◆ **EXERCISE DIRECTIONS**
Repeat the data word for word. Do not include the pictures.

[Records contained in a dataset]

=== Begin Enclosure ===

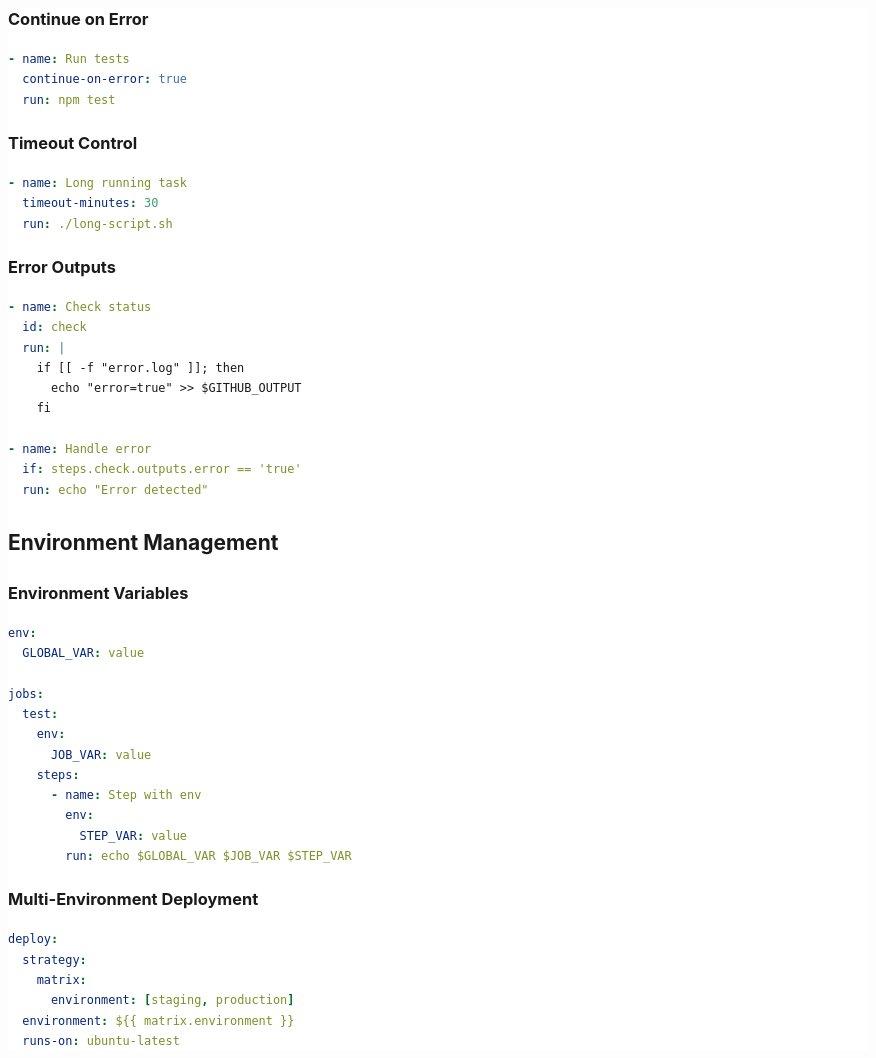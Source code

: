 ### Continue on Error
```yaml
- name: Run tests
  continue-on-error: true
  run: npm test
```

### Timeout Control
```yaml
- name: Long running task
  timeout-minutes: 30
  run: ./long-script.sh
```

### Error Outputs
```yaml
- name: Check status
  id: check
  run: |
    if [[ -f "error.log" ]]; then
      echo "error=true" >> $GITHUB_OUTPUT
    fi
    
- name: Handle error
  if: steps.check.outputs.error == 'true'
  run: echo "Error detected"
```

## Environment Management

### Environment Variables
```yaml
env:
  GLOBAL_VAR: value

jobs:
  test:
    env:
      JOB_VAR: value
    steps:
      - name: Step with env
        env:
          STEP_VAR: value
        run: echo $GLOBAL_VAR $JOB_VAR $STEP_VAR
```

### Multi-Environment Deployment
```yaml
deploy:
  strategy:
    matrix:
      environment: [staging, production]
  environment: ${{ matrix.environment }}
  runs-on: ubuntu-latest
```
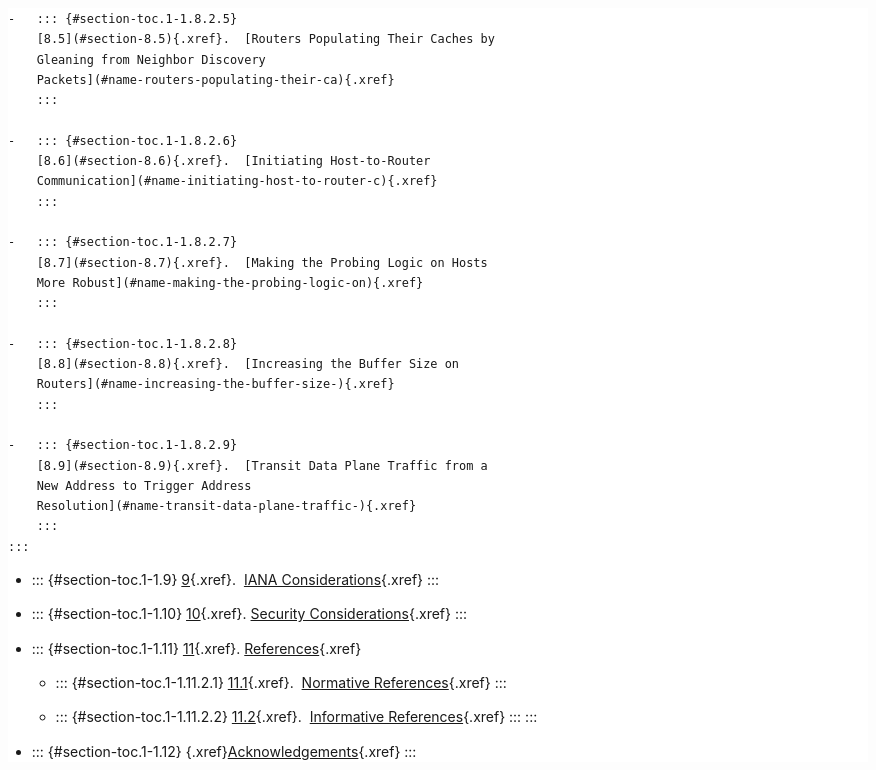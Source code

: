     -   ::: {#section-toc.1-1.8.2.5}
        [8.5](#section-8.5){.xref}.  [Routers Populating Their Caches by
        Gleaning from Neighbor Discovery
        Packets](#name-routers-populating-their-ca){.xref}
        :::

    -   ::: {#section-toc.1-1.8.2.6}
        [8.6](#section-8.6){.xref}.  [Initiating Host-to-Router
        Communication](#name-initiating-host-to-router-c){.xref}
        :::

    -   ::: {#section-toc.1-1.8.2.7}
        [8.7](#section-8.7){.xref}.  [Making the Probing Logic on Hosts
        More Robust](#name-making-the-probing-logic-on){.xref}
        :::

    -   ::: {#section-toc.1-1.8.2.8}
        [8.8](#section-8.8){.xref}.  [Increasing the Buffer Size on
        Routers](#name-increasing-the-buffer-size-){.xref}
        :::

    -   ::: {#section-toc.1-1.8.2.9}
        [8.9](#section-8.9){.xref}.  [Transit Data Plane Traffic from a
        New Address to Trigger Address
        Resolution](#name-transit-data-plane-traffic-){.xref}
        :::
    :::

-   ::: {#section-toc.1-1.9}
    [9](#section-9){.xref}.  [IANA
    Considerations](#name-iana-considerations){.xref}
    :::

-   ::: {#section-toc.1-1.10}
    [10](#section-10){.xref}. [Security
    Considerations](#name-security-considerations){.xref}
    :::

-   ::: {#section-toc.1-1.11}
    [11](#section-11){.xref}. [References](#name-references){.xref}

    -   ::: {#section-toc.1-1.11.2.1}
        [11.1](#section-11.1){.xref}.  [Normative
        References](#name-normative-references){.xref}
        :::

    -   ::: {#section-toc.1-1.11.2.2}
        [11.2](#section-11.2){.xref}.  [Informative
        References](#name-informative-references){.xref}
        :::
    :::

-   ::: {#section-toc.1-1.12}
    [](#appendix-A){.xref}[Acknowledgements](#name-acknowledgements){.xref}
    :::

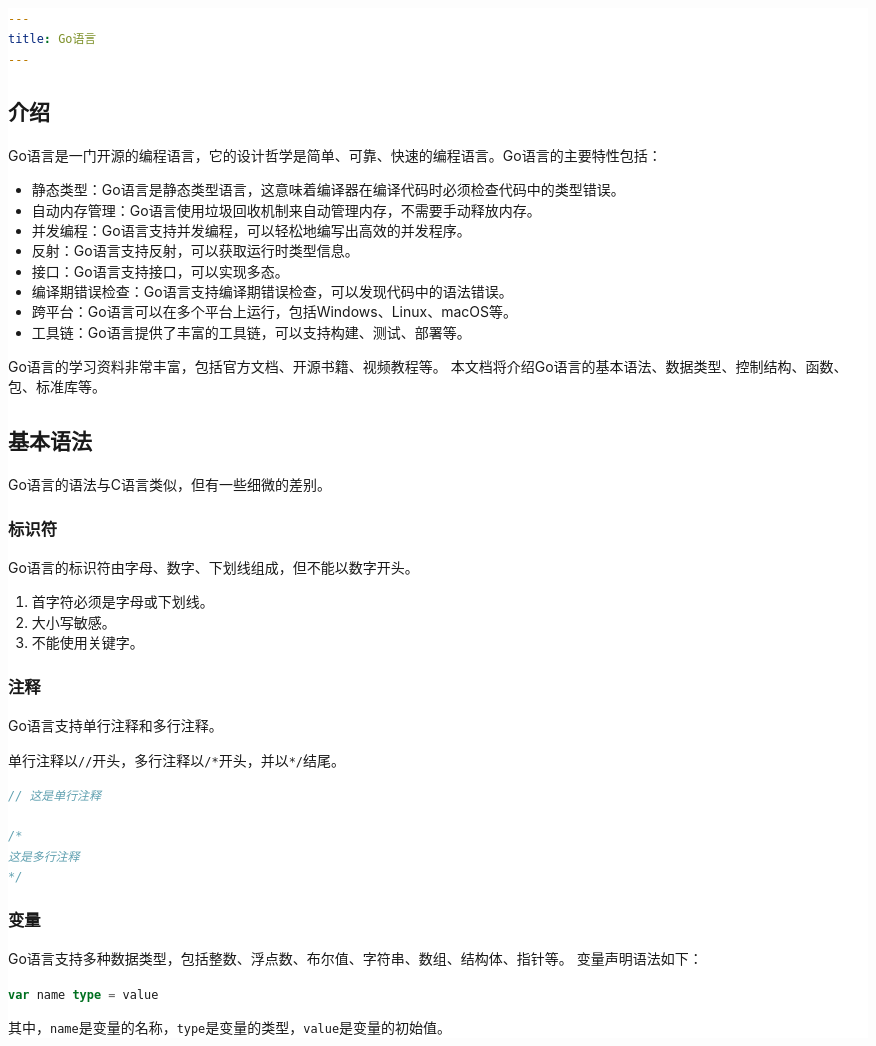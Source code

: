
 ```yaml
---
title: Go语言
---
```


## 介绍
Go语言是一门开源的编程语言，它的设计哲学是简单、可靠、快速的编程语言。Go语言的主要特性包括：

- 静态类型：Go语言是静态类型语言，这意味着编译器在编译代码时必须检查代码中的类型错误。
- 自动内存管理：Go语言使用垃圾回收机制来自动管理内存，不需要手动释放内存。
- 并发编程：Go语言支持并发编程，可以轻松地编写出高效的并发程序。
- 反射：Go语言支持反射，可以获取运行时类型信息。
- 接口：Go语言支持接口，可以实现多态。
- 编译期错误检查：Go语言支持编译期错误检查，可以发现代码中的语法错误。
- 跨平台：Go语言可以在多个平台上运行，包括Windows、Linux、macOS等。
- 工具链：Go语言提供了丰富的工具链，可以支持构建、测试、部署等。

Go语言的学习资料非常丰富，包括官方文档、开源书籍、视频教程等。
本文档将介绍Go语言的基本语法、数据类型、控制结构、函数、包、标准库等。  
## 基本语法
Go语言的语法与C语言类似，但有一些细微的差别。

### 标识符
Go语言的标识符由字母、数字、下划线组成，但不能以数字开头。

1. 首字符必须是字母或下划线。
2. 大小写敏感。
3. 不能使用关键字。

### 注释
Go语言支持单行注释和多行注释。

单行注释以`//`开头，多行注释以`/*`开头，并以`*/`结尾。

```go
// 这是单行注释

/*
这是多行注释
*/
```

### 变量
Go语言支持多种数据类型，包括整数、浮点数、布尔值、字符串、数组、结构体、指针等。
    变量声明语法如下：

```go
var name type = value
```

其中，`name`是变量的名称，`type`是变量的类型，`value`是变量的初始值。
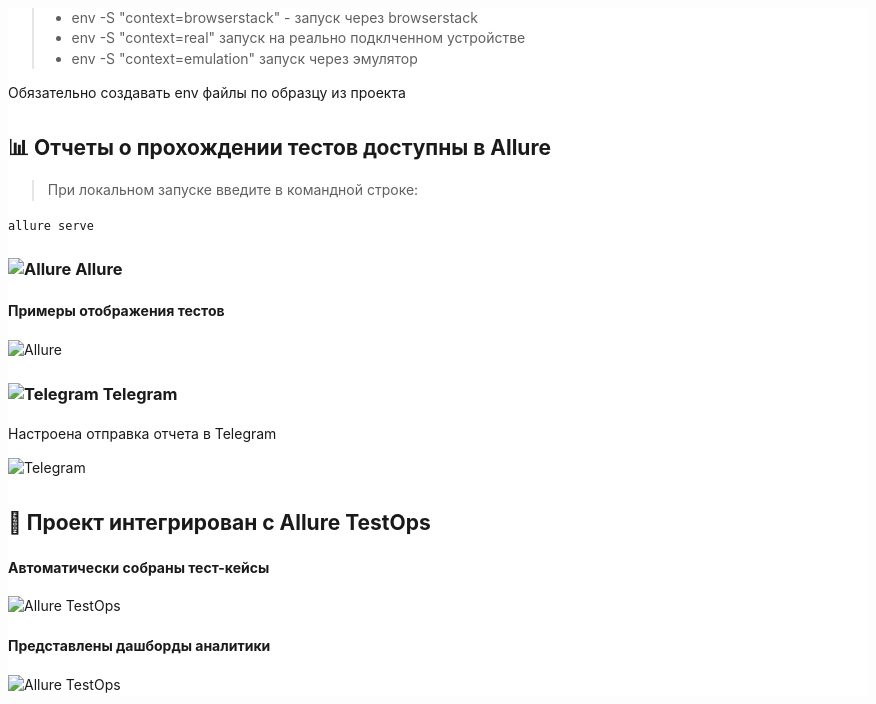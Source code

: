 > - env -S "context=browserstack" - запуск через browserstack
> - env -S "context=real" запуск на реально подклченном устройстве
> - env -S "context=emulation" запуск через эмулятор

Обязательно создавать env файлы по образцу из проекта



## :bar_chart: Отчеты о прохождении тестов доступны в Allure

> При локальном запуске введите в командной строке: 
```bash
allure serve 
```

### <img width="3%" title="Allure" src="images/logo/allure_report.png"> Allure

#### Примеры отображения тестов

<img src="images/screenshots/Allure-1.png" alt="Allure"/>

### <img width="2.5%" title="Telegram" src="images/logo/tg.png"> Telegram

Настроена отправка отчета в Telegram

<img src="images/screenshots/Telegramm-1.png" alt="Telegram"/>



## :briefcase: Проект интегрирован с Allure TestOps 

#### Автоматически собраны тест-кейсы

<img src="images/screenshots/Allure-2.png" alt="Allure TestOps"/>

#### Представлены дашборды аналитики

<img src="images/screenshots/Allure-3.png" alt="Allure TestOps"/>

=== End Enclosure ===

◆ **ANSWER SECTION**
Source code

: ### Continue on Error
```yaml
- name: Run tests
  continue-on-error: true
  run: npm test
```

### Timeout Control
```yaml
- name: Long running task
  timeout-minutes: 30
  run: ./long-script.sh
```

### Error Outputs
```yaml
- name: Check status
  id: check
  run: |
    if [[ -f "error.log" ]]; then
      echo "error=true" >> $GITHUB_OUTPUT
    fi
    
- name: Handle error
  if: steps.check.outputs.error == 'true'
  run: echo "Error detected"
```

## Environment Management

### Environment Variables
```yaml
env:
  GLOBAL_VAR: value

jobs:
  test:
    env:
      JOB_VAR: value
    steps:
      - name: Step with env
        env:
          STEP_VAR: value
        run: echo $GLOBAL_VAR $JOB_VAR $STEP_VAR
```

### Multi-Environment Deployment
```yaml
deploy:
  strategy:
    matrix:
      environment: [staging, production]
  environment: ${{ matrix.environment }}
  runs-on: ubuntu-latest
```
Source code

:     -   ::: {#section-toc.1-1.8.2.5}
        [8.5](#section-8.5){.xref}.  [Routers Populating Their Caches by
        Gleaning from Neighbor Discovery
        Packets](#name-routers-populating-their-ca){.xref}
        :::

    -   ::: {#section-toc.1-1.8.2.6}
        [8.6](#section-8.6){.xref}.  [Initiating Host-to-Router
        Communication](#name-initiating-host-to-router-c){.xref}
        :::

    -   ::: {#section-toc.1-1.8.2.7}
        [8.7](#section-8.7){.xref}.  [Making the Probing Logic on Hosts
        More Robust](#name-making-the-probing-logic-on){.xref}
        :::

    -   ::: {#section-toc.1-1.8.2.8}
        [8.8](#section-8.8){.xref}.  [Increasing the Buffer Size on
        Routers](#name-increasing-the-buffer-size-){.xref}
        :::

    -   ::: {#section-toc.1-1.8.2.9}
        [8.9](#section-8.9){.xref}.  [Transit Data Plane Traffic from a
        New Address to Trigger Address
        Resolution](#name-transit-data-plane-traffic-){.xref}
        :::
    :::

-   ::: {#section-toc.1-1.9}
    [9](#section-9){.xref}.  [IANA
    Considerations](#name-iana-considerations){.xref}
    :::

-   ::: {#section-toc.1-1.10}
    [10](#section-10){.xref}. [Security
    Considerations](#name-security-considerations){.xref}
    :::

-   ::: {#section-toc.1-1.11}
    [11](#section-11){.xref}. [References](#name-references){.xref}

    -   ::: {#section-toc.1-1.11.2.1}
        [11.1](#section-11.1){.xref}.  [Normative
        References](#name-normative-references){.xref}
        :::

    -   ::: {#section-toc.1-1.11.2.2}
        [11.2](#section-11.2){.xref}.  [Informative
        References](#name-informative-references){.xref}
        :::
    :::

-   ::: {#section-toc.1-1.12}
    [](#appendix-A){.xref}[Acknowledgements](#name-acknowledgements){.xref}
    :::

Source code

:
 ```yaml
---
title: Go语言
---
```


## 介绍
Go语言是一门开源的编程语言，它的设计哲学是简单、可靠、快速的编程语言。Go语言的主要特性包括：

- 静态类型：Go语言是静态类型语言，这意味着编译器在编译代码时必须检查代码中的类型错误。
- 自动内存管理：Go语言使用垃圾回收机制来自动管理内存，不需要手动释放内存。
- 并发编程：Go语言支持并发编程，可以轻松地编写出高效的并发程序。
- 反射：Go语言支持反射，可以获取运行时类型信息。
- 接口：Go语言支持接口，可以实现多态。
- 编译期错误检查：Go语言支持编译期错误检查，可以发现代码中的语法错误。
- 跨平台：Go语言可以在多个平台上运行，包括Windows、Linux、macOS等。
- 工具链：Go语言提供了丰富的工具链，可以支持构建、测试、部署等。

Go语言的学习资料非常丰富，包括官方文档、开源书籍、视频教程等。
本文档将介绍Go语言的基本语法、数据类型、控制结构、函数、包、标准库等。  
## 基本语法
Go语言的语法与C语言类似，但有一些细微的差别。

### 标识符
Go语言的标识符由字母、数字、下划线组成，但不能以数字开头。

1. 首字符必须是字母或下划线。
2. 大小写敏感。
3. 不能使用关键字。

### 注释
Go语言支持单行注释和多行注释。

单行注释以`//`开头，多行注释以`/*`开头，并以`*/`结尾。

```go
// 这是单行注释

/*
这是多行注释
*/
```

### 变量
Go语言支持多种数据类型，包括整数、浮点数、布尔值、字符串、数组、结构体、指针等。
    变量声明语法如下：

```go
var name type = value
```

其中，`name`是变量的名称，`type`是变量的类型，`value`是变量的初始值。
Source code

: > - env -S "context=browserstack" - запуск через browserstack
> - env -S "context=real" запуск на реально подклченном устройстве
> - env -S "context=emulation" запуск через эмулятор

Обязательно создавать env файлы по образцу из проекта



## :bar_chart: Отчеты о прохождении тестов доступны в Allure

> При локальном запуске введите в командной строке: 
```bash
allure serve 
```

### <img width="3%" title="Allure" src="images/logo/allure_report.png"> Allure

#### Примеры отображения тестов

<img src="images/screenshots/Allure-1.png" alt="Allure"/>

### <img width="2.5%" title="Telegram" src="images/logo/tg.png"> Telegram

Настроена отправка отчета в Telegram

<img src="images/screenshots/Telegramm-1.png" alt="Telegram"/>



## :briefcase: Проект интегрирован с Allure TestOps 

#### Автоматически собраны тест-кейсы

<img src="images/screenshots/Allure-2.png" alt="Allure TestOps"/>

#### Представлены дашборды аналитики

<img src="images/screenshots/Allure-3.png" alt="Allure TestOps"/>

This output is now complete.